Engineering the Elastic Stack: A Comprehensive Guide to Deploying ELK on Ubuntu 22.04

The process of centralized logging is a fundamental requirement for modern infrastructure management, moving away from the inefficient practice of manually inspecting individual log files across disparate servers. The Elastic Stack—historically and commonly referred to as the ELK Stack—represents a sophisticated ecosystem of open-source software designed to facilitate the search, analysis, and visualization of logs generated from any source and in any format. By aggregating logs into a single, searchable repository, administrators can identify systemic failures, correlate events across multiple servers during specific time frames, and gain deep insights into application performance.

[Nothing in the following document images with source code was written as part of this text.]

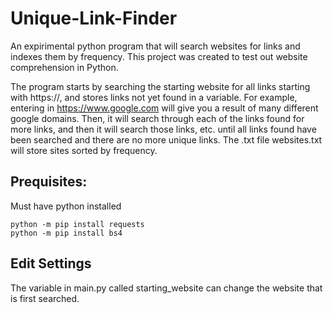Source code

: # Unique-Link-Finder
An expirimental python program that will search websites for links and indexes them by frequency.  This project was created to test out website comprehension in Python.

The program starts by searching the starting website for all links starting with https://, and stores links not yet found in a variable.  For example, entering in https://www.google.com will give you a result of many different google domains. Then, it will search through each of the links found for more links, and then it will search those links, etc. until all links found have been searched and there are no more unique links. The .txt file websites.txt will store sites sorted by frequency.



## Prequisites:

Must have python installed

    python -m pip install requests
    python -m pip install bs4

## Edit Settings
The variable in main.py called starting_website can change the website that is first searched.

At its core, the Elastic Stack is composed of four primary pillars: Elasticsearch, Logstash, Kibana, and the Beats family (specifically Filebeat). This architecture transforms raw, unstructured data into actionable intelligence. Elasticsearch serves as the highly scalable analytics engine that stores and indexes the data. Logstash acts as the data processing pipeline, capable of ingesting data from multiple sources, transforming it, and sending it to the storage layer. Kibana provides the visualization layer, allowing users to create dashboards and query the data through a web interface. Finally, Beats, such as Filebeat, act as lightweight shippers that forward logs from the edge of the network to the central stack.

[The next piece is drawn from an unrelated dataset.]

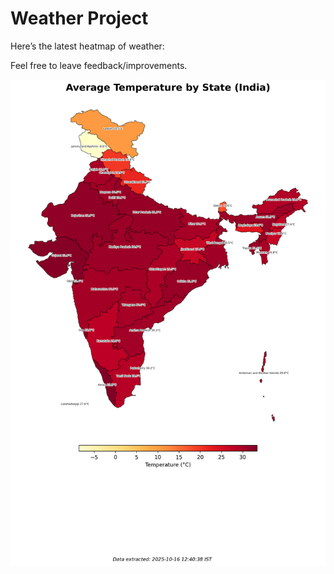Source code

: # Weather Project

Here’s the latest heatmap of weather:

Feel free to leave feedback/improvements.

![India Heatmap](docs/assets/india_heatmap.png?v=F09A70)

Deploying this stack on Ubuntu 22.04 requires a precise alignment of software versions. A critical operational requirement for the Elastic Stack is version parity; every component—Elasticsearch, Kibana, Logstash, and Filebeat—must be installed using the exact same version number to ensure compatibility and prevent catastrophic failures in data communication. Whether deploying legacy versions like 7.7.1 or the modern 8.x branch, consistency across the stack is non-negotiable.

Technical Prerequisites and Hardware Specifications

Before initiating the installation process, the underlying hardware must be provisioned to handle the resource-intensive nature of the Elastic Stack. While the system can run on minimum specifications, production environments typically require higher overhead to prevent Java Virtual Machine (JVM) crashes and disk I/O bottlenecks.

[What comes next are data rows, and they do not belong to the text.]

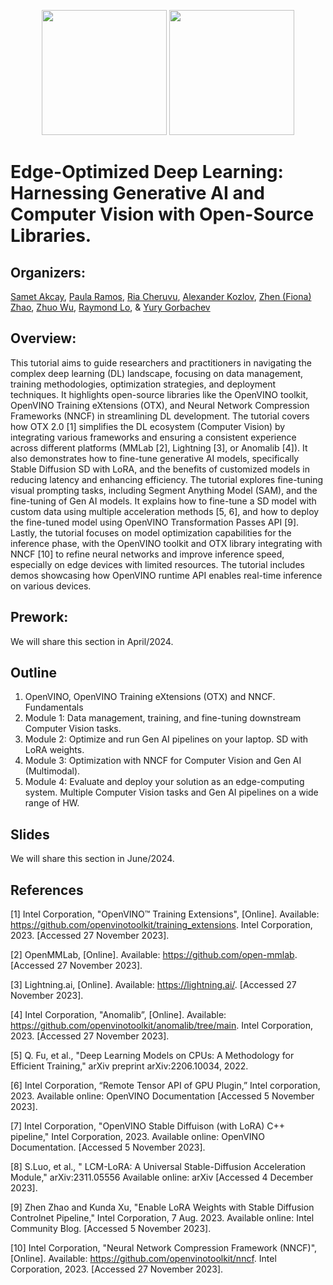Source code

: 
<p align="center">
  <img src="https://github.com/openvinotoolkit/openvino_notebooks/assets/10940214/55709b5a-684e-4bf7-b7f4-2fe10638c7fa" width=200/>
  <img src="https://user-images.githubusercontent.com/10940214/165389618-63e6b369-76cd-4880-9582-360c58c8675d.png" width=200/>
</p>

# Edge-Optimized Deep Learning: Harnessing Generative AI and Computer Vision with Open-Source Libraries.

## Organizers:

[Samet Akcay](https://www.linkedin.com/in/sametakcay/), [Paula Ramos](https://www.linkedin.com/in/paula-ramos-41097319/), [Ria Cheruvu](https://www.linkedin.com/in/ria-cheruvu-54348a173/), [Alexander Kozlov](https://www.linkedin.com/in/alexander-kozlov-8abb20b2/), [Zhen (Fiona) Zhao](https://www.linkedin.com/in/zhen-fiona-zhao-45b818a9/), [Zhuo Wu](https://www.linkedin.com/in/wuzhuo/), [Raymond Lo](https://www.linkedin.com/in/raymondlo84/), & [Yury Gorbachev](https://www.linkedin.com/in/yurygorbachev/)


## Overview:

This tutorial aims to guide researchers and practitioners in navigating the complex deep learning (DL) landscape, focusing on data management, training methodologies, optimization strategies, and deployment techniques. It highlights open-source libraries like the OpenVINO toolkit, OpenVINO Training eXtensions (OTX), and Neural Network Compression Frameworks (NNCF) in streamlining DL development. The tutorial covers how OTX 2.0 [1] simplifies the DL ecosystem (Computer Vision) by integrating various frameworks and ensuring a consistent experience across different platforms (MMLab [2], Lightning [3], or Anomalib [4]). It also demonstrates how to  fine-tune generative AI models, specifically Stable Diffusion SD with LoRA, and the benefits of customized models in reducing latency and enhancing efficiency. The tutorial explores fine-tuning visual prompting tasks, including Segment Anything Model (SAM), and the fine-tuning of Gen AI models. It explains how to fine-tune a SD model with custom data using multiple acceleration methods [5, 6], and how to deploy the fine-tuned model using OpenVINO Transformation Passes API [9]. Lastly, the tutorial focuses on model optimization capabilities for the inference phase, with the OpenVINO toolkit and OTX library integrating with NNCF [10] to refine neural networks and improve inference speed, especially on edge devices with limited resources. The tutorial includes demos showcasing how OpenVINO runtime API enables real-time inference on various devices.


## Prework:
We will share this section in April/2024.

## Outline

1.	OpenVINO, OpenVINO Training eXtensions (OTX) and NNCF. Fundamentals
2.	Module 1: Data management, training, and fine-tuning downstream Computer Vision tasks.
3.	Module 2: Optimize and run Gen AI pipelines on your laptop. SD with LoRA weights. 
4.	Module 3: Optimization with NNCF for Computer Vision and Gen AI (Multimodal).
5.	Module 4: Evaluate and deploy your solution as an edge-computing system. Multiple Computer Vision tasks and Gen AI pipelines on a wide range of HW.

## Slides
We will share this section in June/2024.

## References 
[1] Intel Corporation, "OpenVINO™ Training Extensions", [Online]. Available: https://github.com/openvinotoolkit/training_extensions. Intel Corporation, 2023. [Accessed 27 November 2023]. 

[2] OpenMMLab, [Online]. Available: https://github.com/open-mmlab.  [Accessed 27 November 2023]. 

[3] Lightning.ai, [Online]. Available: https://lightning.ai/. [Accessed 27 November 2023].

[4] Intel Corporation, "Anomalib”, [Online]. Available: https://github.com/openvinotoolkit/anomalib/tree/main. Intel Corporation, 2023. [Accessed 27 November 2023].

[5] Q. Fu, et al., "Deep Learning Models on CPUs: A Methodology for Efficient Training," arXiv preprint arXiv:2206.10034, 2022. 

[6] Intel Corporation, “Remote Tensor API of GPU Plugin,” Intel corporation, 2023. Available online: OpenVINO Documentation [Accessed 5 November 2023].

[7] Intel Corporation, "OpenVINO Stable Diffuison (with LoRA) C++ pipeline," Intel Corporation, 2023. Available online: OpenVINO Documentation. [Accessed 5 November 2023].

[8] S.Luo, et al., " LCM-LoRA: A Universal Stable-Diffusion Acceleration Module," arXiv:2311.05556 Available online: arXiv [Accessed 4 December 2023].

[9] Zhen Zhao and Kunda Xu, "Enable LoRA Weights with Stable Diffusion Controlnet Pipeline," Intel Corporation, 7 Aug. 2023. Available online: Intel Community Blog. [Accessed 5 November 2023].

[10] Intel Corporation, "Neural Network Compression Framework (NNCF)", [Online]. Available: https://github.com/openvinotoolkit/nncf. Intel Corporation, 2023. [Accessed 27 November 2023].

The following table outlines the minimum and recommended system requirements for a functional deployment.

Component	Minimum RAM	Recommended RAM	CPU Cores	Disk Space
Elasticsearch	2GB+	4GB - 8GB	2 Cores	50GB+
Logstash	1GB+	2GB	1 Core	10GB
Kibana	1GB+	2GB	1 Core	1GB
Total Server	4GB	8GB	2+ Cores	62GB+

From a technical perspective, the 4GB RAM minimum is a hard floor. Elasticsearch is built on Java and relies heavily on the JVM heap. If the server lacks sufficient memory, the Linux Out-Of-Memory (OOM) killer may terminate the Elasticsearch process to protect the kernel, leading to unexpected downtime. The 2-core CPU requirement ensures that the indexing process does not starve the operating system of resources.

For users deploying on Ubuntu 22.04, it is mandatory to operate with a non-root sudo user. This is a security best practice to prevent the application of administrative privileges to the service accounts themselves, which would create a massive security vulnerability if the software were compromised.

Establishing the Java Runtime Environment

Since the Elastic Stack is written in Java, the presence of a compatible Java Development Kit (JDK) or Java Runtime Environment (JRE) is a prerequisite. For modern installations, Java 11 or Java 17 is required.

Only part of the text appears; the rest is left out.